CRAG was submitted to arXiv on January 29, 2024, with a revised version (v3) posted on October 7, 2024 [1]. The first author Shi-Qi Yan and second author Jia-Chen Gu are listed as equal contributors; the authors are affiliated with the University of Science and Technology of China, the University of California, Los Angeles, and Google DeepMind [1]. Reference code is released in the HuskyInSalt/CRAG GitHub repository, which provides the fine-tuned retrieval-evaluator weights and training data [4]. The paper was also submitted to ICLR 2025 but was ultimately withdrawn there, so the arXiv preprint remains the canonical reference [1].

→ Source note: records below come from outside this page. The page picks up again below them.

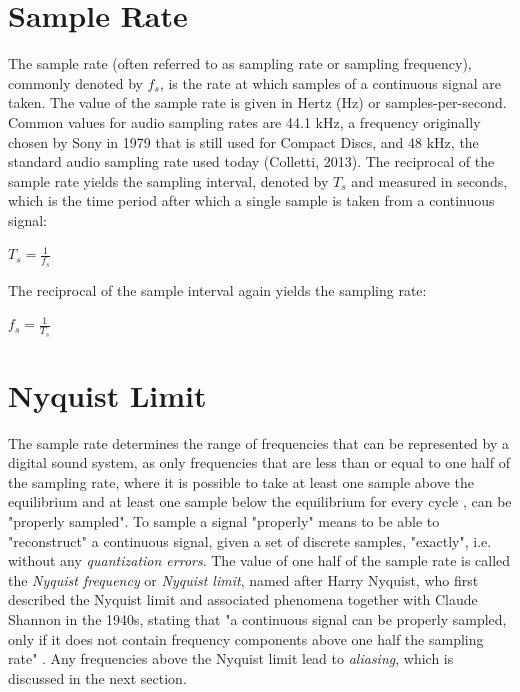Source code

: \documentclass[12pt,twoside]{report}
\begin{document}
\section{Sample Rate}

The sample rate (often referred to as sampling rate or sampling frequency), commonly denoted by $f_{s}$, is the rate at which samples of a continuous signal are taken. The value of the sample rate is given in Hertz (Hz) or samples-per-second. Common values for audio sampling rates are 44.1 kHz, a frequency originally chosen by Sony in 1979 that is still used for Compact Discs, and 48 kHz, the standard audio sampling rate used today  (Colletti, 2013). The reciprocal of the sample rate yields the sampling interval, denoted by $T_{s}$ and measured in seconds, which is the time period after which a single sample is taken from a continuous signal:\begin{center} $T_{s} = \frac{1}{f_{s}}$ \end{center} The reciprocal of the sample interval again yields the sampling rate: \begin{center} $f_{s} = \frac{1}{T_{s}}$ \end{center}

\section{Nyquist Limit}

The sample rate determines the range of frequencies that can be represented by a digital sound system, as only frequencies that are less than or equal to one half of the sampling rate, where it is possible to take at least one sample above the equilibrium and at least one sample below the equilibrium for every cycle , can be "properly sampled". To sample a signal "properly" means to be able to "reconstruct" a continuous signal, given a set of discrete samples, "exactly", i.e. without any \emph{quantization errors}. The value of one half of the sample rate is called the \emph{Nyquist frequency} or \emph{Nyquist limit}, named after Harry Nyquist, who first described the Nyquist limit and associated phenomena together with Claude Shannon in the 1940s, stating that "a continuous signal can be properly sampled, only if it does not contain frequency components above one half the sampling rate" . Any frequencies above the Nyquist limit lead to \emph{aliasing}, which is discussed in the next section.\\
\end{document}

Beyond the original paper, CRAG became a widely cited template for agentic and self-reflective RAG. LangChain published an implementation that reproduces the pattern in LangGraph, modeling the retrieval-grade, query-rewrite, web-search, and generate steps as nodes in a state graph and citing the CRAG paper directly [2]. That LangGraph cookbook and numerous derivative tutorials (for example, walkthroughs from DataCamp and others) typically simplify the original design: rather than fine-tuning a T5 evaluator, they grade each retrieved document with an LLM and route to a web search such as Tavily when documents fall below a relevance threshold [2]. An open-source reproduction and explainability analysis of CRAG was also published in 2026, examining how the T5-based retrieval evaluator makes its decisions [3]. Through these adaptations, the CRAG concept of grading retrieval and correcting it with refinement or web search has become a common building block in production RAG systems.